It doesn't seem like much but the image you see above depicts a miraculously preserved ancient horoscope! It is a horoscope in its textual form that was habitual in that period and it derives from the Hellenistic Egypt, which is the cradle of modern, "horoscopic" Astrology! There, the ancient Greeks (in collaboration with Egyptian, Jewish etc. priests and scholars) created two thousand years ago an incredibly sophisticated Astrology, which is the precursor to the one we are practicing today.
This horoscope was found in the ruins of the Hellenistic city of Oxyrhynchus (160 km south of modern Cairo), which is located on the banks of a Nile's tributary. In this region the holly egyptian fish which in Greek is called "oxyrhynchus" (sturgeon) was abounding, hence the name of the city (which was the third largest in Hellenistic Egypt). It is a horoscope written on papyrus, which remained relatively intact for 18 whole centuries because it was buried in the Egyptian desert sand - in some ideal that is for its maintenance conditions. In fact this papyrus was found - along with thousands of others and dozens of horoscopes - in the ancient rubbish dump of the city of Oxyrhynchus!
This is the horoscope of a person that was born (as you can see in the second paragraph of figure 2) in the third year of the reign of the Roman Emperor Severus Alexander (this was the way they were identifying a particular year back then, on the base of the emperor ruling at the time). The individual was born in the sixteenth day of the Egyptian month "Choiak", in the fifth hour of the night (five "nocturnal" hours after sunset that is). This puzzling date actually corresponds to the date December 14, 223 CE at 9 pm. You can see the modern version (created by "Solar Fire Gold") of this ancient horoscope below :
If you watch closely, you will notice that some of the planets in figure 2 are in a different sign than the one given in the above modern horoscope (i.e. the Moon according to figure 2 is in Pisces but in the above modern horoscope is in Aquarius. Venus is in Sagittarius in figure 2 but in Scorpio in the modern horoscope - and Mars is ultimately not in Scorpio but in Sagittarius). Actually behind this controversy lies a short story. Or rather, three stories!
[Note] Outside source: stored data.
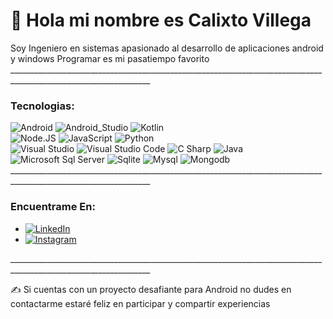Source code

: # 👋 Hola mi nombre es Calixto Villega

Soy Ingeniero en sistemas apasionado al desarrollo de aplicaciones android y windows
Programar es mi pasatiempo favorito</br>
_________________________________________________________________________________________________________________</br>

### Tecnologias:

![Android](https://img.shields.io/badge/Android-green?style=for-the-badge&logo=android&logoColor=white&labelColor=black)
![Android_Studio](https://img.shields.io/badge/Android_Studio-green?style=for-the-badge&logo=android-studio&logoColor=white&labelColor=101010)
![Kotlin](https://img.shields.io/badge/Kotlin-0095D5?style=for-the-badge&logo=kotlin&logoColor=white&labelColor=101010)</br>
![Node.JS](https://img.shields.io/badge/Node.JS-339933?style=for-the-badge&logo=node.js&logoColor=white&labelColor=101010)
![JavaScript](https://img.shields.io/badge/JavaScript-F7DF1E?style=for-the-badge&logo=javascript&logoColor=white&labelColor=101010)
![Python](https://img.shields.io/badge/Python-yellow?style=for-the-badge&logo=python&logoColor=white&labelColor=101010)</br>
![Visual Studio](https://img.shields.io/badge/Visual%20Studio-5C2D91?style=for-the-badge&logo=visualstudio&logoColor=white&labelColor=101010)
![Visual Studio Code](https://img.shields.io/badge/Visual%20Studio%20Code-007ACC?style=for-the-badge&logo=visualstudiocode&logoColor=white&labelColor=101010)
![C Sharp](https://img.shields.io/badge/C%20Sharp-lightgreen?style=for-the-badge&logo=csharp&logoColor=white&labelColor=101010)
![Java](https://img.shields.io/badge/Java-007396?style=for-the-badge&logo=java&logoColor=white&labelColor=101010)</br>
![Microsoft Sql Server](https://img.shields.io/badge/Microsoft%20Sql%20Server-CC2927?style=for-the-badge&logo=microsoftsqlserver&logoColor=white&labelColor=101010)
![Sqlite](https://img.shields.io/badge/Sqlite-003B57?style=for-the-badge&logo=sqlite&logoColor=white&labelColor=101010)
![Mysql](https://img.shields.io/badge/Mysql-4479A1?style=for-the-badge&logo=mysql&logoColor=white&labelColor=101010)
![Mongodb](https://img.shields.io/badge/Mongodb-47A248?style=for-the-badge&logo=mongodb&logoColor=white&labelColor=101010)</br>
_________________________________________________________________________________________________________________</br>

### Encuentrame En:

- [![LinkedIn](https://img.shields.io/badge/LinkedIn-Calixto_Villega-0A66C2?style=for-the-badge&logo=linkedin&logoColor=white&labelColor=101010)](https://www.linkedin.com/in/calixto-villega-marcias-25608962)</br>
- [![Instagram](https://img.shields.io/badge/Instagram-Calixto_Villega-E4405F?style=for-the-badge&logo=instagram&logoColor=white&labelColor=101010)](https://www.instagram.com/msccoder)</br>

_________________________________________________________________________________________________________________</br>

✍️ Si cuentas con un proyecto desafiante para Android no dudes en contactarme estaré feliz en participar y compartir experiencias 
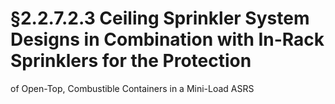 # §2.2.7.2.3 Ceiling Sprinkler System Designs in Combination with In-Rack Sprinklers for the Protection



of Open-Top, Combustible Containers in a Mini-Load ASRS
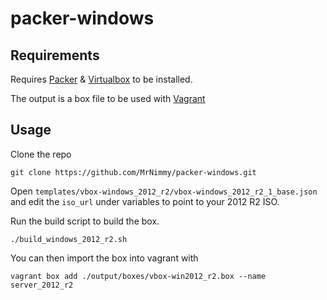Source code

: # packer-windows

## Requirements

Requires [Packer](https://packer.io/) & [Virtualbox](https://www.virtualbox.org/) to be installed. 

The output is a box file to be used with [Vagrant](https://www.vagrantup.com/)

## Usage

Clone the repo

    git clone https://github.com/MrNimmy/packer-windows.git


Open `templates/vbox-windows_2012_r2/vbox-windows_2012_r2_1_base.json` and edit the `iso_url` under variables to point to your 2012 R2 ISO. 

Run the build script to build the box. 

    ./build_windows_2012_r2.sh

You can then import the box into vagrant with 

    vagrant box add ./output/boxes/vbox-win2012_r2.box --name server_2012_r2
    

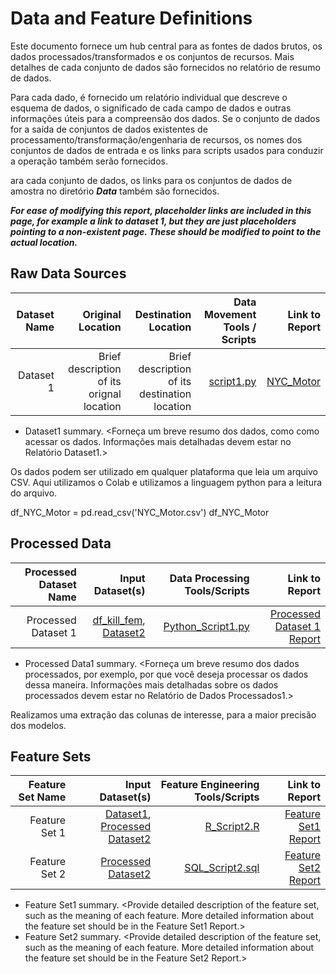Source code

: # Data and Feature Definitions

Este documento fornece um hub central para as fontes de dados brutos, os dados processados/transformados e os conjuntos de recursos. Mais detalhes de cada conjunto de dados são fornecidos no relatório de resumo de dados.

Para cada dado, é fornecido um relatório individual que descreve o esquema de dados, o significado de cada campo de dados e outras informações úteis para a compreensão dos dados. Se o conjunto de dados for a saída de conjuntos de dados existentes de processamento/transformação/engenharia de recursos, os nomes dos conjuntos de dados de entrada e os links para scripts usados ​​para conduzir a operação também serão fornecidos. 

ara cada conjunto de dados, os links para os conjuntos de dados de amostra no diretório _**Data**_ também são fornecidos. 

_**For ease of modifying this report, placeholder links are included in this page, for example a link to dataset 1, but they are just placeholders pointing to a non-existent page. These should be modified to point to the actual location.**_


## Raw Data Sources


| Dataset Name | Original Location   | Destination Location  | Data Movement Tools / Scripts | Link to Report |
| ---:| ---: | ---: | ---: | -----: |
| Dataset 1 | Brief description of its orignal location | Brief description of its destination location | [script1.py](link/to/python/script/file/in/Code) | [NYC_Motor](Data\Raw)|



* Dataset1 summary. <Forneça um breve resumo dos dados, como como acessar os dados. Informações mais detalhadas devem estar no Relatório Dataset1.>

Os dados podem ser utilizado em qualquer plataforma que leia um arquivo CSV. Aqui utilizamos o Colab e utilizamos a linguagem python para a leitura do arquivo.

df_NYC_Motor = pd.read_csv('NYC_Motor.csv')
df_NYC_Motor


## Processed Data
| Processed Dataset Name | Input Dataset(s)   | Data Processing Tools/Scripts | Link to Report |
| ---:| ---: | ---: | ---: | 
| Processed Dataset 1 | [df_kill_fem](Data\Processed), [Dataset2](link/to/dataset2/report) | [Python_Script1.py](link/to/python/script/file/in/Code) | [Processed Dataset 1 Report](link/to/report1)|


* Processed Data1 summary. <Forneça um breve resumo dos dados processados, por exemplo, por que você deseja processar os dados dessa maneira. Informações mais detalhadas sobre os dados processados ​​devem estar no Relatório de Dados Processados1.>

Realizamos uma extração das colunas de interesse, para a maior precisão dos modelos.


## Feature Sets

| Feature Set Name | Input Dataset(s)   | Feature Engineering Tools/Scripts | Link to Report |
| ---:| ---: | ---: | ---: | 
| Feature Set 1 | [Dataset1](link/to/dataset1/report), [Processed Dataset2](link/to/dataset2/report) | [R_Script2.R](link/to/R/script/file/in/Code) | [Feature Set1 Report](link/to/report1)|
| Feature Set 2 | [Processed Dataset2](link/to/dataset2/report) |[SQL_Script2.sql](link/to/sql/script/file/in/Code) | [Feature Set2 Report](link/to/report2)|

* Feature Set1 summary. <Provide detailed description of the feature set, such as the meaning of each feature. More detailed information about the feature set should be in the Feature Set1 Report.>
* Feature Set2 summary. <Provide detailed description of the feature set, such as the meaning of each feature. More detailed information about the feature set should be in the Feature Set2 Report.> 
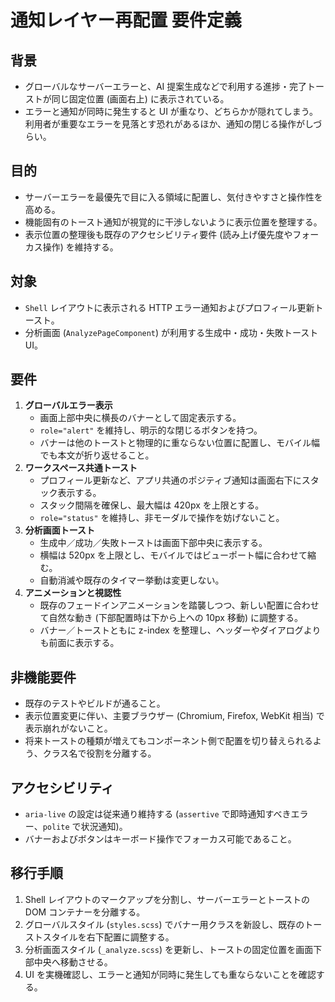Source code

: # 通知レイヤー再配置 要件定義

## 背景
- グローバルなサーバーエラーと、AI 提案生成などで利用する進捗・完了トーストが同じ固定位置 (画面右上) に表示されている。
- エラーと通知が同時に発生すると UI が重なり、どちらかが隠れてしまう。利用者が重要なエラーを見落とす恐れがあるほか、通知の閉じる操作がしづらい。

## 目的
- サーバーエラーを最優先で目に入る領域に配置し、気付きやすさと操作性を高める。
- 機能固有のトースト通知が視覚的に干渉しないように表示位置を整理する。
- 表示位置の整理後も既存のアクセシビリティ要件 (読み上げ優先度やフォーカス操作) を維持する。

## 対象
- `Shell` レイアウトに表示される HTTP エラー通知およびプロフィール更新トースト。
- 分析画面 (`AnalyzePageComponent`) が利用する生成中・成功・失敗トースト UI。

## 要件
1. **グローバルエラー表示**
   - 画面上部中央に横長のバナーとして固定表示する。
   - `role="alert"` を維持し、明示的な閉じるボタンを持つ。
   - バナーは他のトーストと物理的に重ならない位置に配置し、モバイル幅でも本文が折り返せること。
2. **ワークスペース共通トースト**
   - プロフィール更新など、アプリ共通のポジティブ通知は画面右下にスタック表示する。
   - スタック間隔を確保し、最大幅は 420px を上限とする。
   - `role="status"` を維持し、非モーダルで操作を妨げないこと。
3. **分析画面トースト**
   - 生成中／成功／失敗トーストは画面下部中央に表示する。
   - 横幅は 520px を上限とし、モバイルではビューポート幅に合わせて縮む。
   - 自動消滅や既存のタイマー挙動は変更しない。
4. **アニメーションと視認性**
   - 既存のフェードインアニメーションを踏襲しつつ、新しい配置に合わせて自然な動き (下部配置時は下から上への 10px 移動) に調整する。
   - バナー／トーストともに z-index を整理し、ヘッダーやダイアログよりも前面に表示する。

## 非機能要件
- 既存のテストやビルドが通ること。
- 表示位置変更に伴い、主要ブラウザー (Chromium, Firefox, WebKit 相当) で表示崩れがないこと。
- 将来トーストの種類が増えてもコンポーネント側で配置を切り替えられるよう、クラス名で役割を分離する。

## アクセシビリティ
- `aria-live` の設定は従来通り維持する (`assertive` で即時通知すべきエラー、`polite` で状況通知)。
- バナーおよびボタンはキーボード操作でフォーカス可能であること。

## 移行手順
1. Shell レイアウトのマークアップを分割し、サーバーエラーとトーストの DOM コンテナーを分離する。
2. グローバルスタイル (`styles.scss`) でバナー用クラスを新設し、既存のトーストスタイルを右下配置に調整する。
3. 分析画面スタイル (`_analyze.scss`) を更新し、トーストの固定位置を画面下部中央へ移動させる。
4. UI を実機確認し、エラーと通知が同時に発生しても重ならないことを確認する。
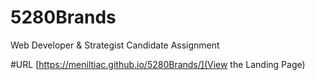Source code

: # 5280Brands
Web Developer &amp; Strategist Candidate Assignment

#URL 
[https://meniltiac.github.io/5280Brands/](View the Landing Page)
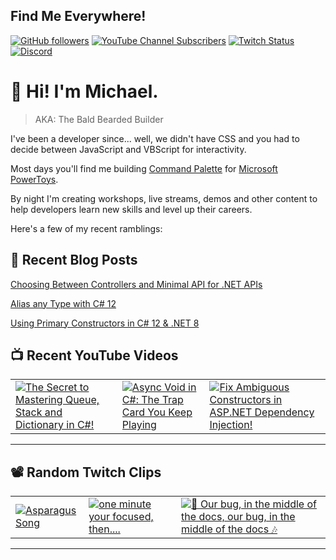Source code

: ## Find Me Everywhere!

[![GitHub followers](https://img.shields.io/github/followers/michaeljolley?style=social)](https://github.com/michaeljolley) [![YouTube Channel Subscribers](https://img.shields.io/youtube/channel/subscribers/UCn2FoDbv_veJB_UbrF93_jw?style=social)](https://youtube.com/baldbeardedbuilder) [![Twitch Status](https://img.shields.io/twitch/status/baldbeardedbuilder?style=social)](https://twitch.tv/baldbeardedbuilder) [![Discord](https://img.shields.io/discord/565665509350178827)](https://discord.gg/XSG7HJm)

# 👋 Hi! I'm Michael.

> AKA: The Bald Bearded Builder

I've been a developer since... well, we didn't have CSS and you had to decide between JavaScript and VBScript for interactivity.

Most days you'll find me building [Command Palette](https://learn.microsoft.com/en-us/windows/powertoys/command-palette/overview) for [Microsoft PowerToys](https://github.com/microsoft/PowerToys).

By night I'm creating workshops, live streams, demos and other content to help developers learn new skills and level up their careers.

Here's a few of my recent ramblings:

## 📝 Recent Blog Posts


[Choosing Between Controllers and Minimal API for .NET APIs](https:&#x2F;&#x2F;baldbeardedbuilder.com&#x2F;blog&#x2F;choosing-between-dotnet-controllers-and-minimal-apis&#x2F;)


[Alias any Type with C# 12](https:&#x2F;&#x2F;baldbeardedbuilder.com&#x2F;blog&#x2F;alias-any-type-in-csharp-12&#x2F;)


[Using Primary Constructors in C# 12 &amp; .NET 8](https:&#x2F;&#x2F;baldbeardedbuilder.com&#x2F;blog&#x2F;primary-constructors-in-csharp-12-dotnet&#x2F;)


## 📺 Recent YouTube Videos

<table>
  <tr>
    <td>
      <a href="https://www.youtube.com/watch?v=CLByGM0iATY" target="_blank">
        <img style="align=center" src="https://i2.ytimg.com/vi/CLByGM0iATY/mqdefault.jpg" alt="The Secret to Mastering Queue, Stack and Dictionary in C#!"/>
      </a>
    </td>
    <td>
      <a href="https://www.youtube.com/watch?v=4WsST_9MX_4" target="_blank">
        <img style="align=center" src="https://i2.ytimg.com/vi/4WsST_9MX_4/mqdefault.jpg" alt="Async Void in C#: The Trap Card You Keep Playing"/>
      </a>
    </td>
    <td>
      <a href="https://www.youtube.com/shorts/Mccqa_Z8-DY" target="_blank">
        <img style="align=center" src="https://i2.ytimg.com/vi/Mccqa_Z8-DY/mqdefault.jpg" alt="Fix Ambiguous Constructors in ASP.NET Dependency Injection!"/>
      </a>
    </td>
  </tr>
</table>

---

## 📽️ Random Twitch Clips

<table>
  <tr>
    <td>
      <a href="https://www.twitch.tv/baldbeardedbuilder/clip/FantasticMagnificentWatermelonPanicBasket" target="_blank">
        <img src="https://static-cdn.jtvnw.net/twitch-clips/40167271886-offset-1914-preview-480x272.jpg" alt="Asparagus Song"/>
      </a>
    </td>
    <td>
      <a href="https://www.twitch.tv/baldbeardedbuilder/clip/BovineCallousPandaWutFace-E3CPBruwOFhcCFmW" target="_blank">
        <img src="https://static-cdn.jtvnw.net/twitch-clips/A3bq_BNwjwa7sDhYXAhZlg/AT-cm%7CA3bq_BNwjwa7sDhYXAhZlg-preview-480x272.jpg" alt="one minute your focused, then...."/>
      </a>
    </td>
    <td>
      <a href="https://www.twitch.tv/baldbeardedbuilder/clip/AgreeableCredulousTildeJebaited" target="_blank">
        <img src="https://static-cdn.jtvnw.net/twitch-clips/AT-cm%7C886780696-preview-480x272.jpg" alt="🎵 Our bug, in the middle of the docs, our bug, in the middle of the docs 🎶"/>
      </a>
    </td>
  </tr>
</table>

---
I am inviting you to check carefully the photo of the papyrus horoscope at the top of this article! You might notice there three different handwritings (meaning that three different people wrote something on this papyrus)! At the very top of the papyrus there is the first handwriting (with the large capital Greek letters). It is providing us the original info for this horocope (written as I mentioned in a textual form, according to the habit of that era). But at the bottom left of the papyrus there is a different handwriting. A rather feisty character, writing with "lowercase" letters and at an upward angle. Actually, this person is correcting the spelling of certain words in the original text (he is correcting i.e. the greek word for the sign of Capricorn - which is originally written as "Εγοκερω" - into its right form "Αιγοκερω". Such a rare misspelling for the sign of Capricorn indicates that the astrologer who wrote the original text in this papyrus was either very poorly educated or a Greek speaking foreigner - usually an Egyptian or Hebrew).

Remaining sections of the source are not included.